Brief: Word for word, restate all the records; images are not part of the copy.

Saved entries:
--- --- ---
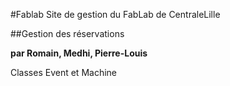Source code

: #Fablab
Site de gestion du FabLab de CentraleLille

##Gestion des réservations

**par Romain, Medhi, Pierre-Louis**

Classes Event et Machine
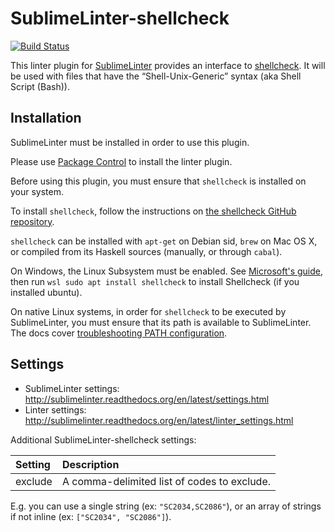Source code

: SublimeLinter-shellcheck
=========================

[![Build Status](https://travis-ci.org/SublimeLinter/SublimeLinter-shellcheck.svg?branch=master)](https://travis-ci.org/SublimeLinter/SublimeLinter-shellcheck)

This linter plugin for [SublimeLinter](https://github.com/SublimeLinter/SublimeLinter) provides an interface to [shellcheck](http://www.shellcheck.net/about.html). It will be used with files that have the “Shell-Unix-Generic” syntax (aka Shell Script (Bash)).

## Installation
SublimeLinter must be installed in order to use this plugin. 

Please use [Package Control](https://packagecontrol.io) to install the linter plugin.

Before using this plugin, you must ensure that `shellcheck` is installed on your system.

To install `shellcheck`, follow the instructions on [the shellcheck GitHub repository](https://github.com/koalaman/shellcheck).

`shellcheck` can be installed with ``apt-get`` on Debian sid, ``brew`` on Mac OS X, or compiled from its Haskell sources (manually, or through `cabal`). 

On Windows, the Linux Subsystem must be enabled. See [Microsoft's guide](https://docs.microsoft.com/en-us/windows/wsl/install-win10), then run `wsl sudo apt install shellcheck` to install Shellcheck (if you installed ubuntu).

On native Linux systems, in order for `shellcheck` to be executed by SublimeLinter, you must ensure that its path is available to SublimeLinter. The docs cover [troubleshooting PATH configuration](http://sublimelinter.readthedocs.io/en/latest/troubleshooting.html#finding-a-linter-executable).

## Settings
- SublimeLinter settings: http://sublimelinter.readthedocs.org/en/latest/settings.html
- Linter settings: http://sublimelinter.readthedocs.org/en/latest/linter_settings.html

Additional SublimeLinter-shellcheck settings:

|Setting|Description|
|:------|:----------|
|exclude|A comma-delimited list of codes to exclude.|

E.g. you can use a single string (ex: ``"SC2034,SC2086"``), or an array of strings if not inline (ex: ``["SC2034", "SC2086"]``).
--- --- ---
Worked solution:
Source code

: #Fablab
Site de gestion du FabLab de CentraleLille

##Gestion des réservations

**par Romain, Medhi, Pierre-Louis**

Classes Event et Machine
Source code

: SublimeLinter-shellcheck
=========================

[![Build Status](https://travis-ci.org/SublimeLinter/SublimeLinter-shellcheck.svg?branch=master)](https://travis-ci.org/SublimeLinter/SublimeLinter-shellcheck)

This linter plugin for [SublimeLinter](https://github.com/SublimeLinter/SublimeLinter) provides an interface to [shellcheck](http://www.shellcheck.net/about.html). It will be used with files that have the “Shell-Unix-Generic” syntax (aka Shell Script (Bash)).

## Installation
SublimeLinter must be installed in order to use this plugin. 

Please use [Package Control](https://packagecontrol.io) to install the linter plugin.

Before using this plugin, you must ensure that `shellcheck` is installed on your system.

To install `shellcheck`, follow the instructions on [the shellcheck GitHub repository](https://github.com/koalaman/shellcheck).

`shellcheck` can be installed with ``apt-get`` on Debian sid, ``brew`` on Mac OS X, or compiled from its Haskell sources (manually, or through `cabal`). 

On Windows, the Linux Subsystem must be enabled. See [Microsoft's guide](https://docs.microsoft.com/en-us/windows/wsl/install-win10), then run `wsl sudo apt install shellcheck` to install Shellcheck (if you installed ubuntu).

On native Linux systems, in order for `shellcheck` to be executed by SublimeLinter, you must ensure that its path is available to SublimeLinter. The docs cover [troubleshooting PATH configuration](http://sublimelinter.readthedocs.io/en/latest/troubleshooting.html#finding-a-linter-executable).

## Settings
- SublimeLinter settings: http://sublimelinter.readthedocs.org/en/latest/settings.html
- Linter settings: http://sublimelinter.readthedocs.org/en/latest/linter_settings.html

Additional SublimeLinter-shellcheck settings:

|Setting|Description|
|:------|:----------|
|exclude|A comma-delimited list of codes to exclude.|

E.g. you can use a single string (ex: ``"SC2034,SC2086"``), or an array of strings if not inline (ex: ``["SC2034", "SC2086"]``).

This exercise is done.